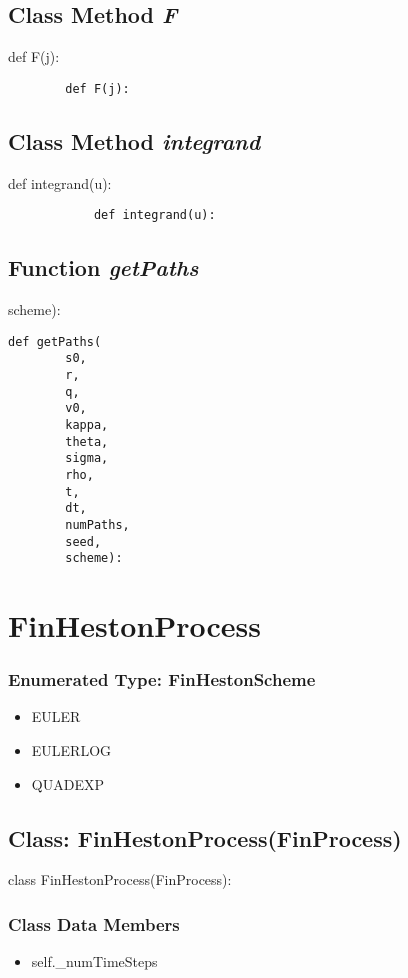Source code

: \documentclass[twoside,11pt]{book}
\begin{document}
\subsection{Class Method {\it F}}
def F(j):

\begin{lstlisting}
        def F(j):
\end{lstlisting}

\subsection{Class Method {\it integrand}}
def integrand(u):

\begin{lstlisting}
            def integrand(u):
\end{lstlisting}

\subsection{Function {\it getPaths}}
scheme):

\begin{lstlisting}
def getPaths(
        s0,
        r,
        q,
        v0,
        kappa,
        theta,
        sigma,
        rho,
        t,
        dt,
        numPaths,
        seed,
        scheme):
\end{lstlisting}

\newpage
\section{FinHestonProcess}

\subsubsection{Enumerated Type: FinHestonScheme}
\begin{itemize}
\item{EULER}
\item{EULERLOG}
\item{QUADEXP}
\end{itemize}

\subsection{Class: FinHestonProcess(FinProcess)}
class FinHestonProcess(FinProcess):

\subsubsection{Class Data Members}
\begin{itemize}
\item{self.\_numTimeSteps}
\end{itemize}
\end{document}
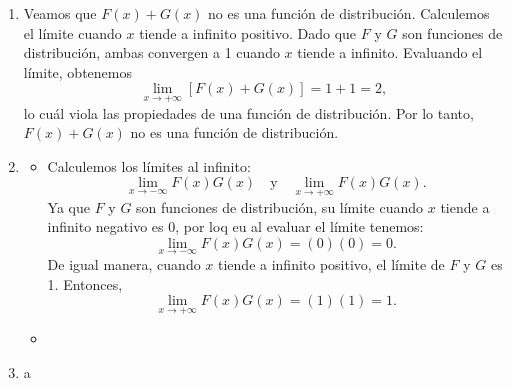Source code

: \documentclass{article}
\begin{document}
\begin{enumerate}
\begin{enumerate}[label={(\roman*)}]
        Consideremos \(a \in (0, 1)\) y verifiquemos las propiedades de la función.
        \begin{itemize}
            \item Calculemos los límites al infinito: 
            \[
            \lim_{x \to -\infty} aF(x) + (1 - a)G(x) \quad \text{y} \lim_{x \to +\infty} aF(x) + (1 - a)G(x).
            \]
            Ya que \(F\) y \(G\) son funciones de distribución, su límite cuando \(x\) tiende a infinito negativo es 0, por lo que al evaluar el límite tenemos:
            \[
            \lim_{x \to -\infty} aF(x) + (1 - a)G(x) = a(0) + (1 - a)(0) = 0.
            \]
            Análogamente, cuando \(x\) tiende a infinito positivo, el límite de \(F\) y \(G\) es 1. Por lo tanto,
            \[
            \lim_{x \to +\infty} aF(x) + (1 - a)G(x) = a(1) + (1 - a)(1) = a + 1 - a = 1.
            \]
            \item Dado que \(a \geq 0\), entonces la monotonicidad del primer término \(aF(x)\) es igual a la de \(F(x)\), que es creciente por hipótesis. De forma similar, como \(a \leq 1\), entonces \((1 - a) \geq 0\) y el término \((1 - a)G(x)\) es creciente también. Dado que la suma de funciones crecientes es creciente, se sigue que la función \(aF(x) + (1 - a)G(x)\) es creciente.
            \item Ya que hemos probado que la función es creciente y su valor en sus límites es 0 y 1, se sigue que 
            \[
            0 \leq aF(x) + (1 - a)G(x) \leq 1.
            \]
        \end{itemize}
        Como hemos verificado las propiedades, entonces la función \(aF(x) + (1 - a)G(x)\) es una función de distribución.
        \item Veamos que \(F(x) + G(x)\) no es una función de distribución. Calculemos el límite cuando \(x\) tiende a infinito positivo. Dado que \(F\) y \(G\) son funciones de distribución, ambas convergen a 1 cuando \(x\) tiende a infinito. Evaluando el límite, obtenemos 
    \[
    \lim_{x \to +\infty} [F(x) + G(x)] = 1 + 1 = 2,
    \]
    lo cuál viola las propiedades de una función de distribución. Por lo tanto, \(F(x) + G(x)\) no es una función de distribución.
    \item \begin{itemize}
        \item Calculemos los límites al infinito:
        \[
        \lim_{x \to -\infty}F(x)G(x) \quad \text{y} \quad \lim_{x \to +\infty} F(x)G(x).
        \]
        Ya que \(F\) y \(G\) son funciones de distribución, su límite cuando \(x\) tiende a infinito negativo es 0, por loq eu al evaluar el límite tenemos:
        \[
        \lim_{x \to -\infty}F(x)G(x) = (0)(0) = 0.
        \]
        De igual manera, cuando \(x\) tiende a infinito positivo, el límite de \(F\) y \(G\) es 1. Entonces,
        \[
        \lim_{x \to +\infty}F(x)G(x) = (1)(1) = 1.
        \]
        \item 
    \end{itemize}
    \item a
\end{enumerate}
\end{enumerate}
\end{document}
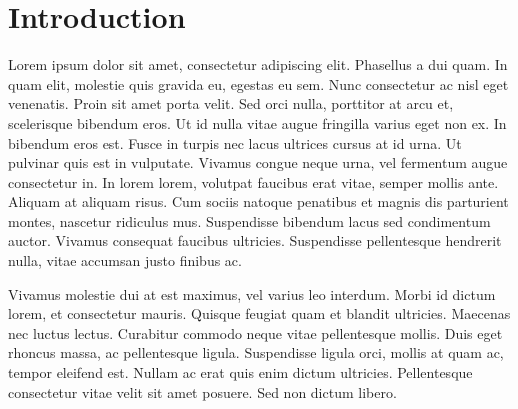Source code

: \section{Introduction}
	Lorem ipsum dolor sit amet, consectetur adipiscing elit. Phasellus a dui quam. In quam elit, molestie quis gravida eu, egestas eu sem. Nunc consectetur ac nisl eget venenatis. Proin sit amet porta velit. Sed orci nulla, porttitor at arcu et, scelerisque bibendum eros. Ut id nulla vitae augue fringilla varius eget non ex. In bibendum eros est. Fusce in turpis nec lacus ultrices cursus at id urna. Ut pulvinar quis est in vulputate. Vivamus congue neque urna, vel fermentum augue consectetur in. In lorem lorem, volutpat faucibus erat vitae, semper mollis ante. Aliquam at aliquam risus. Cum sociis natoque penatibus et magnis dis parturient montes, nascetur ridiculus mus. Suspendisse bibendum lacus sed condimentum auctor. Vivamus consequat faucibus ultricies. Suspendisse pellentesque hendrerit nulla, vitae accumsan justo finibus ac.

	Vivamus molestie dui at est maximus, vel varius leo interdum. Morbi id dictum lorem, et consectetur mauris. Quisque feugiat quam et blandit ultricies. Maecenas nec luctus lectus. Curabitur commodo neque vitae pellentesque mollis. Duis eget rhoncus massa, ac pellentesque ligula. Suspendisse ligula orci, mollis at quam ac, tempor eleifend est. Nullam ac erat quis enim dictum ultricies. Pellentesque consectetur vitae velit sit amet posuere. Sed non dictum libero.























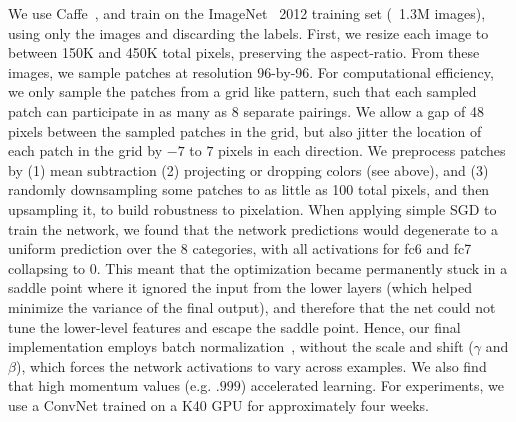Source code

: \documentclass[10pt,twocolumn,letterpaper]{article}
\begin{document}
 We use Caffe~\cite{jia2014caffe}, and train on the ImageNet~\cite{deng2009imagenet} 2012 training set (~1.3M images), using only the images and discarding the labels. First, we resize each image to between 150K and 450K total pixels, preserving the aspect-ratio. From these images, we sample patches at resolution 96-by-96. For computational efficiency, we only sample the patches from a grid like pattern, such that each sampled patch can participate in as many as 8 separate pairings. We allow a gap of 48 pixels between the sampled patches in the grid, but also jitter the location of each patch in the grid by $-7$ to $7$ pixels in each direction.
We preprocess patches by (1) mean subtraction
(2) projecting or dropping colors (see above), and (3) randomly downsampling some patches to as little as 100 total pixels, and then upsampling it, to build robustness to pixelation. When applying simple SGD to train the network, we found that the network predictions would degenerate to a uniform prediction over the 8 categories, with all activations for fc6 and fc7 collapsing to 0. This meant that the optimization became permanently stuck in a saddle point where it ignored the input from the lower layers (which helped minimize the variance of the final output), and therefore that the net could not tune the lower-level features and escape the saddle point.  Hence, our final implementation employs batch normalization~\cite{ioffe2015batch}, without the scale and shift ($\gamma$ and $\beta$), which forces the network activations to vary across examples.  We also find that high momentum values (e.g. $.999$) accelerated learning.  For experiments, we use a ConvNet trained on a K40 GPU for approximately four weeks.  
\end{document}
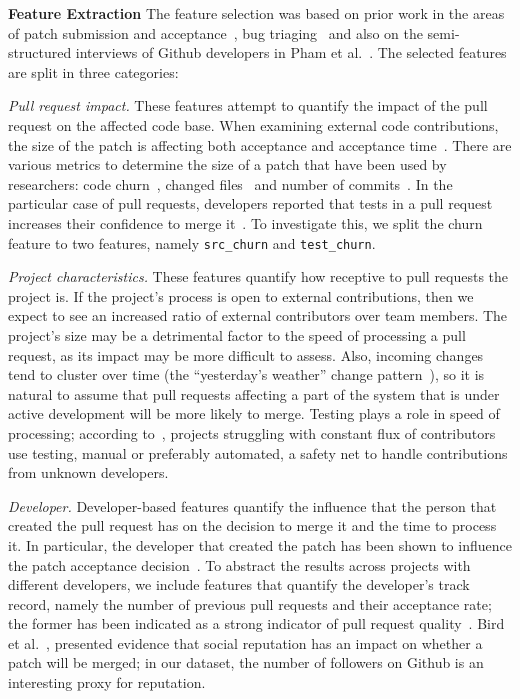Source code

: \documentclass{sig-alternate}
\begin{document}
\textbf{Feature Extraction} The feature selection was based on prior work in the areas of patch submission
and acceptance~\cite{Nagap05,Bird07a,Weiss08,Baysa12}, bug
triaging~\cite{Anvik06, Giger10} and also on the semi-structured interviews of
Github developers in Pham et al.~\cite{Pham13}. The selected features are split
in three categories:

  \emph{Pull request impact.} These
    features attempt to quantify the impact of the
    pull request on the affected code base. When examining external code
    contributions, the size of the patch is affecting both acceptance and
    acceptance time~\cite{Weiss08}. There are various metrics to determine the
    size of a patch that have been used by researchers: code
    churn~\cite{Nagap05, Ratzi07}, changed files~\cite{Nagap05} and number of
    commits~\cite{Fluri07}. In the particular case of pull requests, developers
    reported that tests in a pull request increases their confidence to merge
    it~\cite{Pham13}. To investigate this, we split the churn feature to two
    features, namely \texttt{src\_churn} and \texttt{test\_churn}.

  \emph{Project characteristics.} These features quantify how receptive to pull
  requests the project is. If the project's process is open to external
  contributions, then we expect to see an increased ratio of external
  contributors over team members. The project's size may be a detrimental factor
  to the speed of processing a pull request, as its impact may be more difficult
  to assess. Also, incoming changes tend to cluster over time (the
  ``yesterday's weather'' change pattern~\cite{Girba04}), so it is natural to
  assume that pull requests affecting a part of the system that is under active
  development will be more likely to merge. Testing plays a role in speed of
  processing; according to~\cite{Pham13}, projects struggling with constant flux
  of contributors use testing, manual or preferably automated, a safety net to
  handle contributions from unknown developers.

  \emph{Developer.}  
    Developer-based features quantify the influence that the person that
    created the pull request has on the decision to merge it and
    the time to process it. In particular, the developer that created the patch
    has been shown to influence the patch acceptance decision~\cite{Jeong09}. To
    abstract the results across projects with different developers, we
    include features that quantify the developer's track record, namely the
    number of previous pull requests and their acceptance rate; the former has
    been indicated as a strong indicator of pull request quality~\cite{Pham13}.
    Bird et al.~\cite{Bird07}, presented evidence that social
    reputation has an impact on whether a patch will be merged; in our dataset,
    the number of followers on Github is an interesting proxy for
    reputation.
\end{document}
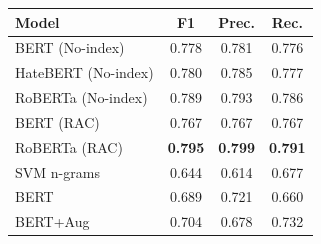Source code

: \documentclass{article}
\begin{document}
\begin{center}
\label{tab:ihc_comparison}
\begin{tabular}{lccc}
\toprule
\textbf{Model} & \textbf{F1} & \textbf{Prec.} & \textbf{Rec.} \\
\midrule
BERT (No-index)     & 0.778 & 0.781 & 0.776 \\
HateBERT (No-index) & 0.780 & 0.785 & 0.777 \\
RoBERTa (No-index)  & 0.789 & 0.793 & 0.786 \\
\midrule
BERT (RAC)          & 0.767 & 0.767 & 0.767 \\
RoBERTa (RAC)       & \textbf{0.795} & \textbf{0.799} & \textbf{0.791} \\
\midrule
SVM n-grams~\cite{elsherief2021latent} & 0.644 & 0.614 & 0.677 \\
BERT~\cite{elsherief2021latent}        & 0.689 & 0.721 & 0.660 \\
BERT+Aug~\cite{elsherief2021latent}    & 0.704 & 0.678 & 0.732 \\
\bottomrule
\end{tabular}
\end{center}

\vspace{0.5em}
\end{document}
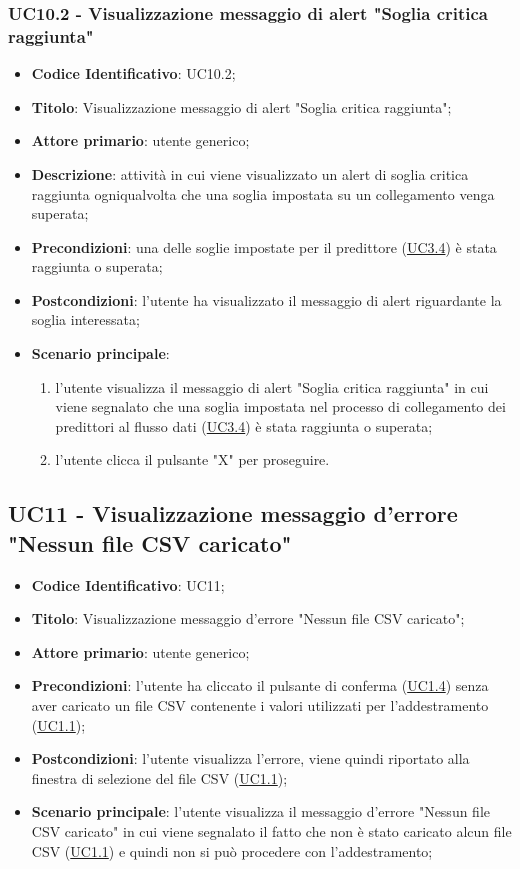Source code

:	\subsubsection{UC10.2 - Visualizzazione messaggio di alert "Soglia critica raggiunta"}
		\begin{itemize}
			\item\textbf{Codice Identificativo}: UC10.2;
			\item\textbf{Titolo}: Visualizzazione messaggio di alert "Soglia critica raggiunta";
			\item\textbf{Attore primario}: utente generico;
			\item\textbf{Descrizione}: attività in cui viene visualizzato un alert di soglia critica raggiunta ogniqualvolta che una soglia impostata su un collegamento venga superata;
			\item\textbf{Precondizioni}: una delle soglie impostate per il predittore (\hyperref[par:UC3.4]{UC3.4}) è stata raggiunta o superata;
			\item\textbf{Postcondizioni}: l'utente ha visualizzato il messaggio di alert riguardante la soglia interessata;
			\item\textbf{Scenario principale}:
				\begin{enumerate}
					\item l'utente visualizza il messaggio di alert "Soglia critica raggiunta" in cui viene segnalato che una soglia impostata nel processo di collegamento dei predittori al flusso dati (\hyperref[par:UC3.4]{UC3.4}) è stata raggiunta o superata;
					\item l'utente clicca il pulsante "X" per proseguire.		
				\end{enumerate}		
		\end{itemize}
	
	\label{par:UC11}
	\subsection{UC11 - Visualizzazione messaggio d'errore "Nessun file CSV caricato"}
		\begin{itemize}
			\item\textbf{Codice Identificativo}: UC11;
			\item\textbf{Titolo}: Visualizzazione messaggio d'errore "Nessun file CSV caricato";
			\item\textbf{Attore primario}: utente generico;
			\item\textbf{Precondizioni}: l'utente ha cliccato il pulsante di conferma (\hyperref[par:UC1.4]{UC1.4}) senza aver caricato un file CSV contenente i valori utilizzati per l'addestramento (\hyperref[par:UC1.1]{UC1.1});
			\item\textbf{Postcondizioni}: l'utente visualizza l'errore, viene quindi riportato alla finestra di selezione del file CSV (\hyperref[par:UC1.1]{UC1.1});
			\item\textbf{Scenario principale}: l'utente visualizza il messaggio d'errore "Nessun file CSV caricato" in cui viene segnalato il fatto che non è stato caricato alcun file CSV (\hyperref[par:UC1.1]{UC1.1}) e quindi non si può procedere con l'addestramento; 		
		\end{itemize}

### YOUR INSTRUCTIONS
What lines of the material above include "particular"? Copy each one.

### ANSWER BOX
    commits~\cite{Fluri07}. In the particular case of pull requests, developers
    the time to process it. In particular, the developer that created the patch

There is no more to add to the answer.